Problem description: Below are the records. List every line holding the word "typing".

Collected data
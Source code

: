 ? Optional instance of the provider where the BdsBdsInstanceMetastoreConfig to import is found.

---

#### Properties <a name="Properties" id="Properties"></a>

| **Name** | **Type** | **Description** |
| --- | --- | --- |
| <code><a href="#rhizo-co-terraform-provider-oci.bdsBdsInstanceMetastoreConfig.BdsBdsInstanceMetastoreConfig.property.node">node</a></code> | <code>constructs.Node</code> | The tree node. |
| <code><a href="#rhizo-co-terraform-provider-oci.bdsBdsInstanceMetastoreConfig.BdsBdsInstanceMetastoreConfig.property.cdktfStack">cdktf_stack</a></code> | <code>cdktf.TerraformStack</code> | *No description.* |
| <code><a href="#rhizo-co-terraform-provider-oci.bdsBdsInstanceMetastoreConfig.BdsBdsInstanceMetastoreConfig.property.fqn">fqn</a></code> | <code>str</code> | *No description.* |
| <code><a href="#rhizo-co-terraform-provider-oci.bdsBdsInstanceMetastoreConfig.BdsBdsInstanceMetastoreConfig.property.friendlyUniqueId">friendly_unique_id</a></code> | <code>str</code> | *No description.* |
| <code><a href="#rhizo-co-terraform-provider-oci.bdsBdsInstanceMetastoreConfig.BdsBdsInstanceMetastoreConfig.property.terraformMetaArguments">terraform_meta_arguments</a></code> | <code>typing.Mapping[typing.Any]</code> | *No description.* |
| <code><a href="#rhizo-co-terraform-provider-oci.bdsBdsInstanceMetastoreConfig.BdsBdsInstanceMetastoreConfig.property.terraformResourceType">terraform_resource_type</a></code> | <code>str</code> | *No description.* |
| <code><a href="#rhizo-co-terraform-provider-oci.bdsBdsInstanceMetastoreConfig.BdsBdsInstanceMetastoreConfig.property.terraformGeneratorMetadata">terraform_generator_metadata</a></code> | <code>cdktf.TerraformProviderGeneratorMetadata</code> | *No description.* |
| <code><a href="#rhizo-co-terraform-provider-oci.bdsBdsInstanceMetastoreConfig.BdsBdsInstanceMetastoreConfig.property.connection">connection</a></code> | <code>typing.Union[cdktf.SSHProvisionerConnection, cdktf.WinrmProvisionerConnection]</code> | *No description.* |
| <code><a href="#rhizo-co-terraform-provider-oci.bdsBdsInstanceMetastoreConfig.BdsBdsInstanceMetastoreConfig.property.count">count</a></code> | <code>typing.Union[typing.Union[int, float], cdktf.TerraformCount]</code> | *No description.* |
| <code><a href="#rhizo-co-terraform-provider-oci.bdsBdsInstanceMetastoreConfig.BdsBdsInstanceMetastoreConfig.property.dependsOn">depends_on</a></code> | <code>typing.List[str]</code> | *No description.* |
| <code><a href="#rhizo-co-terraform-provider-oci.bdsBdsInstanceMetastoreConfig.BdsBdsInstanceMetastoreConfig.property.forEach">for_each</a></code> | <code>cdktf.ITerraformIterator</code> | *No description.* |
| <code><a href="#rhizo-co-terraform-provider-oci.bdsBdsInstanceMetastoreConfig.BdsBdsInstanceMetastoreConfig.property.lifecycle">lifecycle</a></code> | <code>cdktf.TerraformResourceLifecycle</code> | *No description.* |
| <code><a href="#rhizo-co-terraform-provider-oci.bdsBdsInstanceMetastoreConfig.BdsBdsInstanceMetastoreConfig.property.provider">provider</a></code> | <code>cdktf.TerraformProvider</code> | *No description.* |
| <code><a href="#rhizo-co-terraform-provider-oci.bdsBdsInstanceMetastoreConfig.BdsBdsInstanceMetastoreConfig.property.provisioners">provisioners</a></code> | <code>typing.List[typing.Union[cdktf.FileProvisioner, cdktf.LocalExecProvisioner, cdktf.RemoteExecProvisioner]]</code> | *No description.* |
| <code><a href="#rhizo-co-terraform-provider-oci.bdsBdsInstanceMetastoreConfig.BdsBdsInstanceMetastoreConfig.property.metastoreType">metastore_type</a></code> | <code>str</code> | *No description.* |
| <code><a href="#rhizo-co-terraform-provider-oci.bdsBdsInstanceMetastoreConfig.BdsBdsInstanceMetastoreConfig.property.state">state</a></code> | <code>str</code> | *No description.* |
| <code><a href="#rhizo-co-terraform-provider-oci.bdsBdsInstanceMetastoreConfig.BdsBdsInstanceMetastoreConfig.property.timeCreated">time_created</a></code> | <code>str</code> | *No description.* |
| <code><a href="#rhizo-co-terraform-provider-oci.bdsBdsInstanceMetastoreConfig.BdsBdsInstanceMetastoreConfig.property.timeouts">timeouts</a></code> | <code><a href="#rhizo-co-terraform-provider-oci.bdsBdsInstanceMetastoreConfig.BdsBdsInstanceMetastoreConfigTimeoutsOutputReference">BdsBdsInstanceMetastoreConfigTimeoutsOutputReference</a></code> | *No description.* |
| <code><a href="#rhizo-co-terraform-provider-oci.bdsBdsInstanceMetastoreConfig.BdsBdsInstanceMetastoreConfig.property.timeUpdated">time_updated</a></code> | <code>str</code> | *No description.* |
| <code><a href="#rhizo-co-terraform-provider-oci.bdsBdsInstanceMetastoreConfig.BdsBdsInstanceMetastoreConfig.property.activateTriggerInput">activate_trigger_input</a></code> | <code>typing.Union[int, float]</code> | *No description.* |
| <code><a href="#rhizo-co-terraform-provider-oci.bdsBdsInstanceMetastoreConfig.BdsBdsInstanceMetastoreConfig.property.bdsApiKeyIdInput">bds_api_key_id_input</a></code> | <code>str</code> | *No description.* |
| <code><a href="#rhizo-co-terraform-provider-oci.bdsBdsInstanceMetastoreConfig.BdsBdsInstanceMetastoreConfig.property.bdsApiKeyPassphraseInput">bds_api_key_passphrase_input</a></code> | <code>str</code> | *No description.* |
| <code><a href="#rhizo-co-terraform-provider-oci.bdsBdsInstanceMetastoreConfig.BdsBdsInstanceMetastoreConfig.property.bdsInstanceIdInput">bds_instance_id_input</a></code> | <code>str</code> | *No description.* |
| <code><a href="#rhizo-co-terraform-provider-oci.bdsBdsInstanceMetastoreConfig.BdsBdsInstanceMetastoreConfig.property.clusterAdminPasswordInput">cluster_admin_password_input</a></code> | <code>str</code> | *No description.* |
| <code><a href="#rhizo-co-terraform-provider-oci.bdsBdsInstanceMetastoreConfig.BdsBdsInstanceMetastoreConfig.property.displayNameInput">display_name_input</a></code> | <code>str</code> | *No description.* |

Solution:
| <code><a href="#rhizo-co-terraform-provider-oci.bdsBdsInstanceMetastoreConfig.BdsBdsInstanceMetastoreConfig.property.terraformMetaArguments">terraform_meta_arguments</a></code> | <code>typing.Mapping[typing.Any]</code> | *No description.* |
| <code><a href="#rhizo-co-terraform-provider-oci.bdsBdsInstanceMetastoreConfig.BdsBdsInstanceMetastoreConfig.property.connection">connection</a></code> | <code>typing.Union[cdktf.SSHProvisionerConnection, cdktf.WinrmProvisionerConnection]</code> | *No description.* |
| <code><a href="#rhizo-co-terraform-provider-oci.bdsBdsInstanceMetastoreConfig.BdsBdsInstanceMetastoreConfig.property.count">count</a></code> | <code>typing.Union[typing.Union[int, float], cdktf.TerraformCount]</code> | *No description.* |
| <code><a href="#rhizo-co-terraform-provider-oci.bdsBdsInstanceMetastoreConfig.BdsBdsInstanceMetastoreConfig.property.dependsOn">depends_on</a></code> | <code>typing.List[str]</code> | *No description.* |
| <code><a href="#rhizo-co-terraform-provider-oci.bdsBdsInstanceMetastoreConfig.BdsBdsInstanceMetastoreConfig.property.provisioners">provisioners</a></code> | <code>typing.List[typing.Union[cdktf.FileProvisioner, cdktf.LocalExecProvisioner, cdktf.RemoteExecProvisioner]]</code> | *No description.* |
| <code><a href="#rhizo-co-terraform-provider-oci.bdsBdsInstanceMetastoreConfig.BdsBdsInstanceMetastoreConfig.property.activateTriggerInput">activate_trigger_input</a></code> | <code>typing.Union[int, float]</code> | *No description.* |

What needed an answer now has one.